Single-use plastic is a scourge for our landfills and waterways – some types of plastic will be banned by 2025. Try to find ways to cut back on your use of plastic packaging:

  • Look for sustainably packaged items at the supermarket
  • Buy loose fruit and veges rather than pre-packed ones
  • Choose bulk backs rather than multipacks or smaller sizes – this is usually cheaper, too
  • Use washable plastic storage containers instead of wrapping leftovers in clingfilm
  • Buy paper bags for use in lunchboxes
  • Take a water bottle – don’t buy bottled water
  • Use a refillable coffee cup

This article from Consumer has some more great tips.  

4. Eat less meat

The more energy-intensive your diet is, the higher your carbon footprint will be.
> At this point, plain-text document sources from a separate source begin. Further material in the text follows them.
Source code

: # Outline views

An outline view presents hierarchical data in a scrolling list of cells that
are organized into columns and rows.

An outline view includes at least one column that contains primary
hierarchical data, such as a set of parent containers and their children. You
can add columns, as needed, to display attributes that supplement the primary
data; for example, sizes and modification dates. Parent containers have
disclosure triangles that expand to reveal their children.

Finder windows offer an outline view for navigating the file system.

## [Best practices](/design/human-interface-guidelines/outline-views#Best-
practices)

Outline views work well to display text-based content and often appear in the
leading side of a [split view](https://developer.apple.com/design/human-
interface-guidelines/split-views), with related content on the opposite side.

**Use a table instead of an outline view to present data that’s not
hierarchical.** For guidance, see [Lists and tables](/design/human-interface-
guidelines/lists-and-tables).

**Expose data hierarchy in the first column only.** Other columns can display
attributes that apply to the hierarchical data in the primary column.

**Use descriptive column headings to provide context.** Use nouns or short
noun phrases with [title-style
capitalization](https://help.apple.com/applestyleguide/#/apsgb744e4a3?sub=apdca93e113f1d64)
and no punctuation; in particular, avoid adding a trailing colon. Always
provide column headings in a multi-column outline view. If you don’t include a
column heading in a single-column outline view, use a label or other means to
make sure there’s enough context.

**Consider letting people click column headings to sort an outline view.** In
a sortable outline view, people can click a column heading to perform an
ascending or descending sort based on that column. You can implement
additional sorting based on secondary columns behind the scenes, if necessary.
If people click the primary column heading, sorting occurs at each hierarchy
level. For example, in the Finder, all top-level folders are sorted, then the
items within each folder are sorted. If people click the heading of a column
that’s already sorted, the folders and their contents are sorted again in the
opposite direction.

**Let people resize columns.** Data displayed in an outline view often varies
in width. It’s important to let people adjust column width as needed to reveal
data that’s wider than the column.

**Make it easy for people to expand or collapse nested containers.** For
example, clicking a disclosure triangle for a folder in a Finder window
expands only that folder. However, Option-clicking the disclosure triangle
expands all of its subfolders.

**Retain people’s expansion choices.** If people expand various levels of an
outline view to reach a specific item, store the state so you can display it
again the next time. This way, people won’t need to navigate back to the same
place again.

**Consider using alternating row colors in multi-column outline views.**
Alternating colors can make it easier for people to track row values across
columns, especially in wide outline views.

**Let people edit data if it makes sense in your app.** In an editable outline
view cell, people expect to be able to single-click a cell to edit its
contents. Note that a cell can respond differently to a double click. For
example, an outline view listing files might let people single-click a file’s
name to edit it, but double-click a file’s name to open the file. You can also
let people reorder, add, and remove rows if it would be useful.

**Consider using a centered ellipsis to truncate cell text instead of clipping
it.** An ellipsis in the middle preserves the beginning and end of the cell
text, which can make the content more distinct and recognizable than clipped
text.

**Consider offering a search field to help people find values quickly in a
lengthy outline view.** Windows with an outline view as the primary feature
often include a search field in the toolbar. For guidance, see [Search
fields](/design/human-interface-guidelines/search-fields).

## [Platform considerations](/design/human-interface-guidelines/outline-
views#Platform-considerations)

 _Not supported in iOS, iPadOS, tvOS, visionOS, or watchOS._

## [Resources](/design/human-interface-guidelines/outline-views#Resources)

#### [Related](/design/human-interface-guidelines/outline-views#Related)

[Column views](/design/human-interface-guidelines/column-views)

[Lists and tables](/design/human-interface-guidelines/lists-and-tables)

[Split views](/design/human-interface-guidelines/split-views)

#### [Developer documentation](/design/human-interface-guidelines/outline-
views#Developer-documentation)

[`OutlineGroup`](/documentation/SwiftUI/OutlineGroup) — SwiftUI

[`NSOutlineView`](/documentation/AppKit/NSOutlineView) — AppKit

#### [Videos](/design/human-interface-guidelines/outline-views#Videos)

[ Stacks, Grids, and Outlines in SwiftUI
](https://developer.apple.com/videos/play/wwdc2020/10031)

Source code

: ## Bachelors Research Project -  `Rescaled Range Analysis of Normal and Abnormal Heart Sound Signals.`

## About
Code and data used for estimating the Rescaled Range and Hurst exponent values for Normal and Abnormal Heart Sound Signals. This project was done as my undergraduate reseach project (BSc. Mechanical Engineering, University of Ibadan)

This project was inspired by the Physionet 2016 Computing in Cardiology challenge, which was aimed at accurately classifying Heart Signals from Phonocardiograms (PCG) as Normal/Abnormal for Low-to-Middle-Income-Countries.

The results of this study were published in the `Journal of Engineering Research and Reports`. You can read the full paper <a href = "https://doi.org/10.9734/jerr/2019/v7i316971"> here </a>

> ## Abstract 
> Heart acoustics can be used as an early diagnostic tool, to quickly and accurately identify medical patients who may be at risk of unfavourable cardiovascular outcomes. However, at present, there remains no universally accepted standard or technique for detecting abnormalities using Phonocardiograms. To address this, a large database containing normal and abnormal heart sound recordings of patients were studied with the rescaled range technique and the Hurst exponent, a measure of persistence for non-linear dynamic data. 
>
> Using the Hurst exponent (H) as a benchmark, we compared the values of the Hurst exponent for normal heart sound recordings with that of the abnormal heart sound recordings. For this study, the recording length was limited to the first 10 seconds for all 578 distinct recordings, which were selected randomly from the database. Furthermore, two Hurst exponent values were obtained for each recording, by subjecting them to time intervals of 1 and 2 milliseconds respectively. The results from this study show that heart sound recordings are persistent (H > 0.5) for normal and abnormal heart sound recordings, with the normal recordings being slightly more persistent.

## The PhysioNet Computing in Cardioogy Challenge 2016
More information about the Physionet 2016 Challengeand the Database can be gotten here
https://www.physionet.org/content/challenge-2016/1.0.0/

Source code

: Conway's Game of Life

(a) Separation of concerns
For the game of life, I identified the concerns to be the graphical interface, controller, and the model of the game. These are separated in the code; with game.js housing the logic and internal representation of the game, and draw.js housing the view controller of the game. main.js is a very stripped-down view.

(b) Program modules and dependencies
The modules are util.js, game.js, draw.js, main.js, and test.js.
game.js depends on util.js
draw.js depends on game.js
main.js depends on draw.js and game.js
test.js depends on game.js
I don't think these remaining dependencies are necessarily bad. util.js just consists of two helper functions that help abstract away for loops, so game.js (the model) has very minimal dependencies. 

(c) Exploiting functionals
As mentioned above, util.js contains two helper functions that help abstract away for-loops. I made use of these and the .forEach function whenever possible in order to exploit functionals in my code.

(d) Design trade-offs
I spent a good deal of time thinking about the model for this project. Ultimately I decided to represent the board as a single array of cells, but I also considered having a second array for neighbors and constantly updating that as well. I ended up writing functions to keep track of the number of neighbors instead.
Many Kiwis eat meat twice a day, usually at lunch and dinner. Just switching to one meat-free day a week – meatless Mondays, for instance – would be a great start. The upside is that a diet lower in meat will probably save you money and be beneficial to your health.

5. Only buy what you need

Before you buy something, make sure you actually need it. Buying items that you don’t really need is a waste of money, energy and packaging. Clothes that never get worn; food that gets thrown out; kids toys that are played with for a week then take up valuable space in your house. When you do buy, consider buying second-hand. Lockdown showed us that we can break the cycle of consumerism; if you can keep it going, you could potentially work less or even retire earlier.

Big upsides for your life

It’s lovely to think that by making these changes, you will be treading more lightly on the planet and using fewer of our precious resources. But there’s more than just a halo to earn for your efforts. Every one of these behavioural changes can also save you money, adding up to a significant financial benefit, and by improving your diet and travelling differently, you could also enjoy a boost to your health.

It takes a slight shift in your mindset and potentially a tiny amount of inconvenience, but the upsides hugely outweigh the downsides. You can have not only a lower carbon footprint, but also a better life.